What you need to do >> Set down the entries once more, exactly as they are written.

Start of Records supplied

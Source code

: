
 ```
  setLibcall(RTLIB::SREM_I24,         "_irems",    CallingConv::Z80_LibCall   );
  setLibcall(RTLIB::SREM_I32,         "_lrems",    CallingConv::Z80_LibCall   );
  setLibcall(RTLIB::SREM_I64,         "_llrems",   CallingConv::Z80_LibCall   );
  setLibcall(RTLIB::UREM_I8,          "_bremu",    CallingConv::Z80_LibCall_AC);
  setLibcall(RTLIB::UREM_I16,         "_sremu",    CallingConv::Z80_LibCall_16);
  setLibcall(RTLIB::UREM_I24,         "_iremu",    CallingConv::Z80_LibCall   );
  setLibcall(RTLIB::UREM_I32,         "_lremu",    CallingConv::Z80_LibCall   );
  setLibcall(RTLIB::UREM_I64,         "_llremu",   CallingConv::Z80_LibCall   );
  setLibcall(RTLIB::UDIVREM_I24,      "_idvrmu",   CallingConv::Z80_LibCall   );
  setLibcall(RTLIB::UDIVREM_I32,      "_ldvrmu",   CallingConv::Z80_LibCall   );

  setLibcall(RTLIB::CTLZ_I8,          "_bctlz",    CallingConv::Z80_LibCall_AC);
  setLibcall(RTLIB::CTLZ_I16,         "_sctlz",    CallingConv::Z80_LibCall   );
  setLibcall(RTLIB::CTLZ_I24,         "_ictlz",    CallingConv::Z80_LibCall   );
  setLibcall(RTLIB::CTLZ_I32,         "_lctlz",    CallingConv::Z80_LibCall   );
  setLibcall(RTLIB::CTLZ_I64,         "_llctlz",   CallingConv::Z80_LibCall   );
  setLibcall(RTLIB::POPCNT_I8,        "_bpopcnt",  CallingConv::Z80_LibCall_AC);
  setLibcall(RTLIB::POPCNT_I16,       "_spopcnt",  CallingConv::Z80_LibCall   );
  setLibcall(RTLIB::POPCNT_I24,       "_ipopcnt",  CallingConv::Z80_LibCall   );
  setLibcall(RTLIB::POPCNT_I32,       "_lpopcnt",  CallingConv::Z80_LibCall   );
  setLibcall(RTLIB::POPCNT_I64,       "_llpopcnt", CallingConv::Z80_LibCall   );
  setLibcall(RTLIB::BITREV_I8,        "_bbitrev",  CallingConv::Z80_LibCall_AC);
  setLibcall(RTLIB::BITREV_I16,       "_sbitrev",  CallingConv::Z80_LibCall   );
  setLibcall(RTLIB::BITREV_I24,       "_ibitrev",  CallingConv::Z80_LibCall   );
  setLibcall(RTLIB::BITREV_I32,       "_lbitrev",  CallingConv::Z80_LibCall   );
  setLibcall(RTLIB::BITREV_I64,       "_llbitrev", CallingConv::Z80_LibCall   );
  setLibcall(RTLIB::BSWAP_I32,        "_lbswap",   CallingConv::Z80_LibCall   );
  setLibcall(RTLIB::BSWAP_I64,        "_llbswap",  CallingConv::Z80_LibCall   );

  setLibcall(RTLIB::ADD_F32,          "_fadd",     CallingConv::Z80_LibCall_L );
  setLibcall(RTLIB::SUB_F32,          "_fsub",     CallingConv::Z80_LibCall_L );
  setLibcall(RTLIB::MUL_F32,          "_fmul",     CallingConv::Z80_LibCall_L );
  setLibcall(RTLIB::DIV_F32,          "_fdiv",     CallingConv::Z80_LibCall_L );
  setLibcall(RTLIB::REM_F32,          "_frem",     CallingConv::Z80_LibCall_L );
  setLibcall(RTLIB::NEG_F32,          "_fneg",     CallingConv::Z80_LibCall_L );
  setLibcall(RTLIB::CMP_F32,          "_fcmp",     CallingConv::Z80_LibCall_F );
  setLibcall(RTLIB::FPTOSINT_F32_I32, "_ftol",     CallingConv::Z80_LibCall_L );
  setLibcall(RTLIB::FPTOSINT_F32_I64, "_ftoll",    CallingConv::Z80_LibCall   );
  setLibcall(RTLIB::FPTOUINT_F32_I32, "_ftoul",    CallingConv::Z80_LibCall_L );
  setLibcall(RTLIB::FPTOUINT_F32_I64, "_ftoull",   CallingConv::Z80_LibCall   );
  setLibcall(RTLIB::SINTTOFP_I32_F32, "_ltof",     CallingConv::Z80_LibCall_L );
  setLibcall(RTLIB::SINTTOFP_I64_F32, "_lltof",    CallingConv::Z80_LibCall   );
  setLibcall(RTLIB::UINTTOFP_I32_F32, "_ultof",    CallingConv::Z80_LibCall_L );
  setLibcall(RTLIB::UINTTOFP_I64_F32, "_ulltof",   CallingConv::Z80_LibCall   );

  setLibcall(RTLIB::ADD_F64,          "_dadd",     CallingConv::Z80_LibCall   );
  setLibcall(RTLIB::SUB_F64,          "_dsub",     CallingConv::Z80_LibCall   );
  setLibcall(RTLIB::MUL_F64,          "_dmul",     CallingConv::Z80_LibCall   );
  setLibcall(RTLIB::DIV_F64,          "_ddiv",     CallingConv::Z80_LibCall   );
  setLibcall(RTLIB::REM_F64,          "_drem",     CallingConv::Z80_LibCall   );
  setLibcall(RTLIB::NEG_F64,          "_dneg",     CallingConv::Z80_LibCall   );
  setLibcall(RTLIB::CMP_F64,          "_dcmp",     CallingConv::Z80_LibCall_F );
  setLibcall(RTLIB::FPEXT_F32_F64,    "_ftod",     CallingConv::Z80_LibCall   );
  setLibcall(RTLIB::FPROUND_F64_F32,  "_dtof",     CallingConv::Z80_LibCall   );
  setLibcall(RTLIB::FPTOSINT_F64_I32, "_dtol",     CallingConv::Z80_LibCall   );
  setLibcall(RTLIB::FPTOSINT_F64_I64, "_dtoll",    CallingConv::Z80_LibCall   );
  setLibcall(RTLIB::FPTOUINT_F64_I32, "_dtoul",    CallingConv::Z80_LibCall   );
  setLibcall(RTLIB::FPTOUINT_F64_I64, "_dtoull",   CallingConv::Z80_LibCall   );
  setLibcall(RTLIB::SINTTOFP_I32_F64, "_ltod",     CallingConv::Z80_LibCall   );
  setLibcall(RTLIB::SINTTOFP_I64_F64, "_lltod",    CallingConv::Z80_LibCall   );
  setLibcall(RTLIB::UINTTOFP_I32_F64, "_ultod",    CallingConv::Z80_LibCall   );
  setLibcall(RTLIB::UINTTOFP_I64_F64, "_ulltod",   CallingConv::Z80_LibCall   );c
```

End of Records supplied

Your solution >>
Source code

:
 ```
  setLibcall(RTLIB::SREM_I24,         "_irems",    CallingConv::Z80_LibCall   );
  setLibcall(RTLIB::SREM_I32,         "_lrems",    CallingConv::Z80_LibCall   );
  setLibcall(RTLIB::SREM_I64,         "_llrems",   CallingConv::Z80_LibCall   );
  setLibcall(RTLIB::UREM_I8,          "_bremu",    CallingConv::Z80_LibCall_AC);
  setLibcall(RTLIB::UREM_I16,         "_sremu",    CallingConv::Z80_LibCall_16);
  setLibcall(RTLIB::UREM_I24,         "_iremu",    CallingConv::Z80_LibCall   );
  setLibcall(RTLIB::UREM_I32,         "_lremu",    CallingConv::Z80_LibCall   );
  setLibcall(RTLIB::UREM_I64,         "_llremu",   CallingConv::Z80_LibCall   );
  setLibcall(RTLIB::UDIVREM_I24,      "_idvrmu",   CallingConv::Z80_LibCall   );
  setLibcall(RTLIB::UDIVREM_I32,      "_ldvrmu",   CallingConv::Z80_LibCall   );

  setLibcall(RTLIB::CTLZ_I8,          "_bctlz",    CallingConv::Z80_LibCall_AC);
  setLibcall(RTLIB::CTLZ_I16,         "_sctlz",    CallingConv::Z80_LibCall   );
  setLibcall(RTLIB::CTLZ_I24,         "_ictlz",    CallingConv::Z80_LibCall   );
  setLibcall(RTLIB::CTLZ_I32,         "_lctlz",    CallingConv::Z80_LibCall   );
  setLibcall(RTLIB::CTLZ_I64,         "_llctlz",   CallingConv::Z80_LibCall   );
  setLibcall(RTLIB::POPCNT_I8,        "_bpopcnt",  CallingConv::Z80_LibCall_AC);
  setLibcall(RTLIB::POPCNT_I16,       "_spopcnt",  CallingConv::Z80_LibCall   );
  setLibcall(RTLIB::POPCNT_I24,       "_ipopcnt",  CallingConv::Z80_LibCall   );
  setLibcall(RTLIB::POPCNT_I32,       "_lpopcnt",  CallingConv::Z80_LibCall   );
  setLibcall(RTLIB::POPCNT_I64,       "_llpopcnt", CallingConv::Z80_LibCall   );
  setLibcall(RTLIB::BITREV_I8,        "_bbitrev",  CallingConv::Z80_LibCall_AC);
  setLibcall(RTLIB::BITREV_I16,       "_sbitrev",  CallingConv::Z80_LibCall   );
  setLibcall(RTLIB::BITREV_I24,       "_ibitrev",  CallingConv::Z80_LibCall   );
  setLibcall(RTLIB::BITREV_I32,       "_lbitrev",  CallingConv::Z80_LibCall   );
  setLibcall(RTLIB::BITREV_I64,       "_llbitrev", CallingConv::Z80_LibCall   );
  setLibcall(RTLIB::BSWAP_I32,        "_lbswap",   CallingConv::Z80_LibCall   );
  setLibcall(RTLIB::BSWAP_I64,        "_llbswap",  CallingConv::Z80_LibCall   );

  setLibcall(RTLIB::ADD_F32,          "_fadd",     CallingConv::Z80_LibCall_L );
  setLibcall(RTLIB::SUB_F32,          "_fsub",     CallingConv::Z80_LibCall_L );
  setLibcall(RTLIB::MUL_F32,          "_fmul",     CallingConv::Z80_LibCall_L );
  setLibcall(RTLIB::DIV_F32,          "_fdiv",     CallingConv::Z80_LibCall_L );
  setLibcall(RTLIB::REM_F32,          "_frem",     CallingConv::Z80_LibCall_L );
  setLibcall(RTLIB::NEG_F32,          "_fneg",     CallingConv::Z80_LibCall_L );
  setLibcall(RTLIB::CMP_F32,          "_fcmp",     CallingConv::Z80_LibCall_F );
  setLibcall(RTLIB::FPTOSINT_F32_I32, "_ftol",     CallingConv::Z80_LibCall_L );
  setLibcall(RTLIB::FPTOSINT_F32_I64, "_ftoll",    CallingConv::Z80_LibCall   );
  setLibcall(RTLIB::FPTOUINT_F32_I32, "_ftoul",    CallingConv::Z80_LibCall_L );
  setLibcall(RTLIB::FPTOUINT_F32_I64, "_ftoull",   CallingConv::Z80_LibCall   );
  setLibcall(RTLIB::SINTTOFP_I32_F32, "_ltof",     CallingConv::Z80_LibCall_L );
  setLibcall(RTLIB::SINTTOFP_I64_F32, "_lltof",    CallingConv::Z80_LibCall   );
  setLibcall(RTLIB::UINTTOFP_I32_F32, "_ultof",    CallingConv::Z80_LibCall_L );
  setLibcall(RTLIB::UINTTOFP_I64_F32, "_ulltof",   CallingConv::Z80_LibCall   );

  setLibcall(RTLIB::ADD_F64,          "_dadd",     CallingConv::Z80_LibCall   );
  setLibcall(RTLIB::SUB_F64,          "_dsub",     CallingConv::Z80_LibCall   );
  setLibcall(RTLIB::MUL_F64,          "_dmul",     CallingConv::Z80_LibCall   );
  setLibcall(RTLIB::DIV_F64,          "_ddiv",     CallingConv::Z80_LibCall   );
  setLibcall(RTLIB::REM_F64,          "_drem",     CallingConv::Z80_LibCall   );
  setLibcall(RTLIB::NEG_F64,          "_dneg",     CallingConv::Z80_LibCall   );
  setLibcall(RTLIB::CMP_F64,          "_dcmp",     CallingConv::Z80_LibCall_F );
  setLibcall(RTLIB::FPEXT_F32_F64,    "_ftod",     CallingConv::Z80_LibCall   );
  setLibcall(RTLIB::FPROUND_F64_F32,  "_dtof",     CallingConv::Z80_LibCall   );
  setLibcall(RTLIB::FPTOSINT_F64_I32, "_dtol",     CallingConv::Z80_LibCall   );
  setLibcall(RTLIB::FPTOSINT_F64_I64, "_dtoll",    CallingConv::Z80_LibCall   );
  setLibcall(RTLIB::FPTOUINT_F64_I32, "_dtoul",    CallingConv::Z80_LibCall   );
  setLibcall(RTLIB::FPTOUINT_F64_I64, "_dtoull",   CallingConv::Z80_LibCall   );
  setLibcall(RTLIB::SINTTOFP_I32_F64, "_ltod",     CallingConv::Z80_LibCall   );
  setLibcall(RTLIB::SINTTOFP_I64_F64, "_lltod",    CallingConv::Z80_LibCall   );
  setLibcall(RTLIB::UINTTOFP_I32_F64, "_ultod",    CallingConv::Z80_LibCall   );
  setLibcall(RTLIB::UINTTOFP_I64_F64, "_ulltod",   CallingConv::Z80_LibCall   );c
```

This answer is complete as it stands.